First of all, let us consider the Renaissance. This was an era so completely dominated by the Catholic Church that it makes our own little theocracy here look like a bacchic idyll. And yet, the hallmark of public sculpture in the Renaissance -- PUBLIC sculpture, like in town squares, not hidden away in museums, was the male nude. There is, of course, Michelangelo's David, which graced the Piazza della Signoria (main square to you and me) in Florence. And it's not like anyone saw that as excessive and tried to correct the error -- right next to him is Bandinelli's Hercules and Cacus, which has TWO nude men. Add to that Cellini's Perseus, which is a sculpture of a nude man slaughtering a nude female and holding aloft her decapitated head as he stands literally on top of her dead (nude) body. You've also got, in the same space, Giambologna's Rape of the Sabines, in which a nude man carries off a protesting nude woman while trampling her nude countryman. And there are more, those are just the major ones. All of these works, with the exception of Michelangelo's, were made during the era when the Catholic Church was confronting the Reformist menace from the north; they had every reason to crack down, but it doesn't appear that anyone in this generally reactionary and conservative culture found anything odd, or threatening, about walking past sculptures of naked people every single dingle damn day.

Of course, the important distinction is between naked and nude. None of the figures in the above sculptures is unclothed. They're nude. To be unclothed is to be naked -- to be viewed as a personal body, personally exposed. The nude is fully dressed, however; he or she is clothed in artistic convention. This distinction is most famously made by John Berger in his fabulous Ways of Seeing, but others say it, too, because it's so obviously right. Whether the nude is the object of sensual desire depends on gender and context, but in any case the nude is never viewed in the same way as real bodies. Manet's Olympia, for instance, isn't nude; she's naked, precisely because she has none of the happy conventions that turn the body as we physically experience it into a simulacrum that we visually devour. It might be quite proper to be offended if your kid had actually seen naked people -- maybe -- on the grounds that that provides too much explicit information about sex; but it's ridiculous to be offended by the nude, precisely because the nude has been stripped of all of the offensive bits.

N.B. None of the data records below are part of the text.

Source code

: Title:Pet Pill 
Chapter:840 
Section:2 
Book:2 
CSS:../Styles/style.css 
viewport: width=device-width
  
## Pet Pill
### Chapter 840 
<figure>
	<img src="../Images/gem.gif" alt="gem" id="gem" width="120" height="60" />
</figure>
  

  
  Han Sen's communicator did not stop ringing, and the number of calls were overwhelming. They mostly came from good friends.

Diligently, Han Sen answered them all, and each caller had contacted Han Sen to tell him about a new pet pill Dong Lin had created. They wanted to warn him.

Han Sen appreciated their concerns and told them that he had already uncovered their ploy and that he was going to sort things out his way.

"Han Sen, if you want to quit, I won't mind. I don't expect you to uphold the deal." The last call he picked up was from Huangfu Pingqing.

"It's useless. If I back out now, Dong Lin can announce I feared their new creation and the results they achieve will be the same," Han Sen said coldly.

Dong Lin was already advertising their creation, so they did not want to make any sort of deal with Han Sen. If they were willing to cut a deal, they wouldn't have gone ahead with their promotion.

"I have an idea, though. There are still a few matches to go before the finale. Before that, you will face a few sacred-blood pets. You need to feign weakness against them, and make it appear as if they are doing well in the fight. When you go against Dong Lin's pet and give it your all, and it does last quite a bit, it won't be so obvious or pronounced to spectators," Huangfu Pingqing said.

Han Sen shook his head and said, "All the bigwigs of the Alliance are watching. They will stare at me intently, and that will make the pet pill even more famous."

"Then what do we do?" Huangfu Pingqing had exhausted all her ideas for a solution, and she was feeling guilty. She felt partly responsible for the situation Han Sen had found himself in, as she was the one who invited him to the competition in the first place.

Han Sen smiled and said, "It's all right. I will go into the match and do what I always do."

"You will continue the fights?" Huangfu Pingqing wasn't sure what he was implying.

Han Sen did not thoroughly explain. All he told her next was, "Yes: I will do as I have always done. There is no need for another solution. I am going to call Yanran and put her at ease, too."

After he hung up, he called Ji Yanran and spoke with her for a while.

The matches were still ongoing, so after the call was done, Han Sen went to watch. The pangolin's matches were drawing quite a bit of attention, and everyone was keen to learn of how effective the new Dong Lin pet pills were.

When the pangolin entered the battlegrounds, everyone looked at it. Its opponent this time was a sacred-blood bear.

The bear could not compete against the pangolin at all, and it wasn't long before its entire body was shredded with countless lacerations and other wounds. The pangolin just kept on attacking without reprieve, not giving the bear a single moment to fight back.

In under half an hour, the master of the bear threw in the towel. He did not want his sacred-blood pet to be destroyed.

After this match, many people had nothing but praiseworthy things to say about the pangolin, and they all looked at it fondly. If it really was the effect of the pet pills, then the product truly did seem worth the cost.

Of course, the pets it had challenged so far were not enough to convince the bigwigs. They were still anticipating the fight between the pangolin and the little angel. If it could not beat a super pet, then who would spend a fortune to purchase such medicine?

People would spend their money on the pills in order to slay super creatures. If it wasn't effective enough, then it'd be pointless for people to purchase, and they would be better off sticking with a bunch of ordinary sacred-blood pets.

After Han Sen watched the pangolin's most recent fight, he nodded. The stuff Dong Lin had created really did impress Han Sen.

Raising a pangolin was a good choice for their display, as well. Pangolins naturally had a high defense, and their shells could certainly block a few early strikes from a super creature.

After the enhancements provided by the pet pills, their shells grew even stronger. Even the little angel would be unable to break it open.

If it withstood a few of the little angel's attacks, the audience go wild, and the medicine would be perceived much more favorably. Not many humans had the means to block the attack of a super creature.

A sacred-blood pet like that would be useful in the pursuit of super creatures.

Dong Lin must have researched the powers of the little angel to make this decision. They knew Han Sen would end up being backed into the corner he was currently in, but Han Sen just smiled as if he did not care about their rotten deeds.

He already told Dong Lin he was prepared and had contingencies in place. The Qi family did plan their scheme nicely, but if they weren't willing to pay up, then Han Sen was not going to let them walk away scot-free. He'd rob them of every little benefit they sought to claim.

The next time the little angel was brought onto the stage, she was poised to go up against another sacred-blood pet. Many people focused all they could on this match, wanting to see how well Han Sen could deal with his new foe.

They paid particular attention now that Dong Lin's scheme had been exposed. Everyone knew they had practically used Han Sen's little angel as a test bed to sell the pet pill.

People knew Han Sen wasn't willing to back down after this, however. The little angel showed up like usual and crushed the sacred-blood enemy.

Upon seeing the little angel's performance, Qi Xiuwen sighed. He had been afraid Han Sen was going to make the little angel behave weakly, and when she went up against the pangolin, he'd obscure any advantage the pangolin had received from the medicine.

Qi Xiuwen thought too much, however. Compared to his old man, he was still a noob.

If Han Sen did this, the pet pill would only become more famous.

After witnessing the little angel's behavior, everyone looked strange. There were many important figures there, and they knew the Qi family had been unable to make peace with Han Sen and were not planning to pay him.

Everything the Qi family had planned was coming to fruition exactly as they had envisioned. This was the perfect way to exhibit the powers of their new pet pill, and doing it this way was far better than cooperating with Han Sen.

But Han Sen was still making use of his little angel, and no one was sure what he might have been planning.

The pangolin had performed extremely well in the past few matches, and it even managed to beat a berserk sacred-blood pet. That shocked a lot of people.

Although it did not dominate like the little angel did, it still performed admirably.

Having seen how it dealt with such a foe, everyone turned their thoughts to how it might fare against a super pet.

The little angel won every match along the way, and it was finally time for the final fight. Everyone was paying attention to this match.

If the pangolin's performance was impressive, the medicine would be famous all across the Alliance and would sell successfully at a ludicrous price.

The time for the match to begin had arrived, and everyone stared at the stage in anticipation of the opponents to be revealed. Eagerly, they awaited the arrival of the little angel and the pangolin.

The proof of the pudding is that no one can figure out what work this kid saw that was so "offensive". Looking around the museum, at the sea of nudes, no one can see ANYONE in any of the pictures who looks the least bit naked. They're all nudes, and in that sense teach you absolutely nothing about what naked people look like. Thank god for that, by the way, because most people you really wouldn't want to see naked.

From stories like this, you'd get the impression that religious people have never glanced under their own clothes and found out that they're naked under there. What a shock! But that's not really the point; what they should have done was looked under their clothes and found out that they're not nude under there.